East Lulworth, Wareham
Lulworth Castle is a lavish early 17th country house set in beautiful park land. Its true 12th century castle origins long lost to history, albeit it did see some minimal action in the Civil War when it was taken from its Royalist owners by Parliament.
~ History ~
1142 ~ The timber castle at Lulworth is taken by Robert of Gloucester during the Anarchy Civil War between King Stephen and Empress Matilda. The castle being held by the De Lolleworths for the De Newbourgh family against the King. They would not be able to reclaim their estates until after the Civil War had ended with the death of King Stephen and Matilda's son crowned King Heny II.
1559 ~ Elizabeth, great-grandaughter of Roger Newburgh marries Thomas Howard.
1588 ~ The foundations of a new stone castle are made for Thomas Howard, 3rd Viscount Howard of Bindon, a grandson of the 3rd Duke of Norfolk.

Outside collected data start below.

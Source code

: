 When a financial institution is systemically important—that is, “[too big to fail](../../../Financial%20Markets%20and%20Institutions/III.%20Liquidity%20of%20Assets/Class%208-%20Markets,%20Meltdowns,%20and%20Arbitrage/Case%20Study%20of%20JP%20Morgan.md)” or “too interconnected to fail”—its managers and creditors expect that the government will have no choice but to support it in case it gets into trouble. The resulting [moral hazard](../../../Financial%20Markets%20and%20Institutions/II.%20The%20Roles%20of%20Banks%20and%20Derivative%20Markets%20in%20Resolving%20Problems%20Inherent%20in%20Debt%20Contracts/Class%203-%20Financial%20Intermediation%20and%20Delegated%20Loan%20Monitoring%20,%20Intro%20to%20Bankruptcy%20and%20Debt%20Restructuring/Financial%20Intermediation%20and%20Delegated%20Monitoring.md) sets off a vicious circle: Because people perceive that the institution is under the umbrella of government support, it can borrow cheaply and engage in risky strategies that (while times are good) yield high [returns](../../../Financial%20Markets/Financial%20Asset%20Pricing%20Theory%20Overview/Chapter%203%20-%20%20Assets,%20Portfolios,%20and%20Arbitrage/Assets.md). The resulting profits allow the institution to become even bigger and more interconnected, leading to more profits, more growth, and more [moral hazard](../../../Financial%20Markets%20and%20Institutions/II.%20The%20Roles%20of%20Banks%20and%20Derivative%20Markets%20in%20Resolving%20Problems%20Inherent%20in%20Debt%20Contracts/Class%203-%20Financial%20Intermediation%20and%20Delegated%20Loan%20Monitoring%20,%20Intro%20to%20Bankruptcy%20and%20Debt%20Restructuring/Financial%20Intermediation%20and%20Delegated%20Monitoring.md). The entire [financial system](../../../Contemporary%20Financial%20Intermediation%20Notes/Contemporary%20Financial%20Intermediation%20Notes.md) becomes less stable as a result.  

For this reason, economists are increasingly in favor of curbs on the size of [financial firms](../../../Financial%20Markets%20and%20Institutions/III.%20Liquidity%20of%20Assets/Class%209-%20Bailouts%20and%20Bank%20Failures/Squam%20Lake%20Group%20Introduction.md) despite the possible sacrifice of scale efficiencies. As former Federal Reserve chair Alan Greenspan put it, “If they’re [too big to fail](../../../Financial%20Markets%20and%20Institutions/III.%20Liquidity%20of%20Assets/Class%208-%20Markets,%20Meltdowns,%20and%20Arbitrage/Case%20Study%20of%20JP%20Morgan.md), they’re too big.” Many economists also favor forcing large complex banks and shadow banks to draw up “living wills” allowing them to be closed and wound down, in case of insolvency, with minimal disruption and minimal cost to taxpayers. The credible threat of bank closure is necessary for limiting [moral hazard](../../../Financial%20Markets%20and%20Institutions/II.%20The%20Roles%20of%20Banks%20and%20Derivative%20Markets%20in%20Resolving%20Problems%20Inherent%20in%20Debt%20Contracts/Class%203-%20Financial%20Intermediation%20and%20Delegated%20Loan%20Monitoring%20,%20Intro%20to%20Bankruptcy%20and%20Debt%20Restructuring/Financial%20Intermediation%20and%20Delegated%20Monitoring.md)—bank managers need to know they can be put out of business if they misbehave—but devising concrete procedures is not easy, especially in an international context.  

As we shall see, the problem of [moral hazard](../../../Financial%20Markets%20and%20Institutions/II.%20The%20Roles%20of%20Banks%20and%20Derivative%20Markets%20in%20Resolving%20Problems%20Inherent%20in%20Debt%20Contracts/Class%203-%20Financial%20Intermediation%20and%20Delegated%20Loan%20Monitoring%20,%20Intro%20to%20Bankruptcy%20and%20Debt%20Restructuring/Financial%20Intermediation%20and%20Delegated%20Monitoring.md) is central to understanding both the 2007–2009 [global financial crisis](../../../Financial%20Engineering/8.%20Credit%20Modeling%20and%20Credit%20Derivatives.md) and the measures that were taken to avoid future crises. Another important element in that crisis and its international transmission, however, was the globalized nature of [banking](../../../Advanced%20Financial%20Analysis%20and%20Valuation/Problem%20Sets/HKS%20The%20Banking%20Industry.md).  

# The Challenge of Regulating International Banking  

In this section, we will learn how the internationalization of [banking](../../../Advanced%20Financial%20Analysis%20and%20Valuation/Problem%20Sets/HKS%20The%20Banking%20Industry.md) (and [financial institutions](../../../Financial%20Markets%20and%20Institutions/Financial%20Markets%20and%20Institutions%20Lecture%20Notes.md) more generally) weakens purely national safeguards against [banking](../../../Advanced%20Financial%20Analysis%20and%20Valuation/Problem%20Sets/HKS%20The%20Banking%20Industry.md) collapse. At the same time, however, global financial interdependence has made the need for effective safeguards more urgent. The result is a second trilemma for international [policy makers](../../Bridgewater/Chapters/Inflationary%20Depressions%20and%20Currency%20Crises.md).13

1608 ~ The castle is finally completed and is used as a lavish hunting lodge by the Viscount. Guests include King James I.
1641 ~ Humphrey Weld purchases the castle from Howard's heir, Lord Howard de Walden. With the assistance of his brother Sir John Weld, he manages to secure the £42,860 funds necessary for the purchase.
1646 ~ Humphrey together with his Royalist Cavalier garrison are forced to surrender Oxford to the Parliamentarians. Due to the Civil War raging in England, a quarter of his payment for Lulworth Castle is still unpaid.
His castle at Lulworth is also seized by Parliament who use it as a garrison and strip its roof of its lead to make musket balls for the siege of neaby Corfe Castle.
Weld does not regain his castle until after the civil war has finished.
1786 ~ A Roman Catholic chapel is built in the grounds. Following the French Revolution, the surviving members of the French royal family are allowed to use Lulworth as one of their residences-in-exile.
1830 ~ King Charles X of France stays at the castle briefly following the July Revolution.